What is being asked:
Check every line of the data below for "Postgres". Copy each one that has it.

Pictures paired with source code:
········

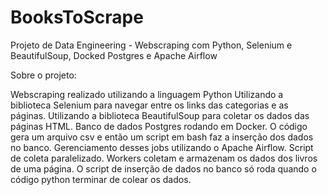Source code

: # BooksToScrape
Projeto de Data Engineering - Webscraping com Python, Selenium e BeautifulSoup, Docked Postgres e Apache Airflow

Sobre o projeto:

Webscraping realizado utilizando a linguagem Python
Utilizando a biblioteca Selenium para navegar entre os links das categorias e as páginas.
Utilizando a biblioteca BeautifulSoup para coletar os dados das páginas HTML.
Banco de dados Postgres rodando em Docker.
O código gera um arquivo csv e então um script em bash faz a inserção dos dados no banco.
Gerenciamento desses jobs utilizando o Apache Airflow.
Script de coleta paralelizado. Workers coletam e armazenam os dados dos livros de uma página.
O script de inserção de dados no banco só roda quando o código python terminar de colear os dados.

········

Your response:
Projeto de Data Engineering - Webscraping com Python, Selenium e BeautifulSoup, Docked Postgres e Apache Airflow
Banco de dados Postgres rodando em Docker.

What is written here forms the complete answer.